The capture of images for full depth (3D) viewing can be done with multiple coordinated imaging devices, and most frequently with just two. Presently, and for the most part, these images are stored, manipulated and then re-created as multiple images for viewing on flat screens. To see the images in full-depth, observers using prior art systems typically wear switching, polarized or anaglyph glasses. With varying degrees of success this has been done for many years. What has been done with much more difficulty is to re-create the images without the use of viewing glasses, and more difficult still to do this without converting from capture to display format in milliseconds, that is, in real time.

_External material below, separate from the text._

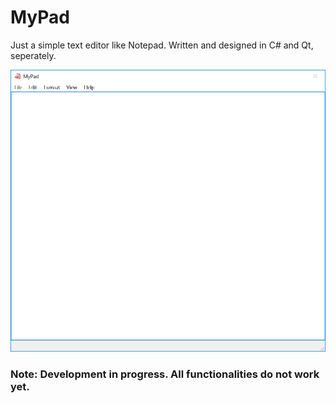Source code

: # MyPad

Just a simple text editor like Notepad. Written and designed in C# and Qt, seperately.

![N|Solid](https://raw.githubusercontent.com/dbarshan/MyPad/master/Screenshot/MyPad.png)


### Note: Development in progress. All functionalities do not work yet.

Within the field of directly viewing full-depth 3D images without viewing glasses (auto-stereoscopy), a number of techniques have been used to re-create full-depth images from flat screens. The most successful of these has been lenticular arrays, in which each cylindrical lens creates multiple points of view by bending the light from several LEDs, giving, in aggregate, an observer a vivid sense of depth. This is especially true at “sweet spots”, where a confluence of beams arrive in close coincidence.
A different technique physically divides the light from the emitting elements into left and right with small strips, so that each eye sees just one half of the full perspective. These are called “parallax barriers”. They have long been used, but are generally limited to just two points of view. Efforts to make them work well include liquid crystals, active barriers, reversed barriers and multiple barriers.

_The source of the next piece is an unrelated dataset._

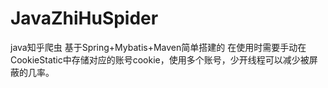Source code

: # JavaZhiHuSpider
java知乎爬虫
基于Spring+Mybatis+Maven简单搭建的
在使用时需要手动在CookieStatic中存储对应的账号cookie，使用多个账号，少开线程可以减少被屏蔽的几率。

Another approach is a rear projection system with multiple points of view, possibly hundreds. This replicates the way we see scenes with our eyes, acquiring a great number of image snapshots from different perspectives to create full depth panoramas in our visual cortex. This approach requires as many cameras and as many projectors as there are points of view to recreate. These cameras and projectors must all be carefully coordinated both in capture and display. Even small failures, such as those of intensity or color balance, in any camera or projector will leave streaks in the display. For so many imaging devices storage requires considerable memory and streaming substantial bandwidth. Nonetheless multiple projectors can produce full-depth and full-parallax images of great quality.
Another technique using MEMS structures, utilizes tiny flipping solid-state mirrors to guide light through narrow-angle screens to create images of differing viewpoints.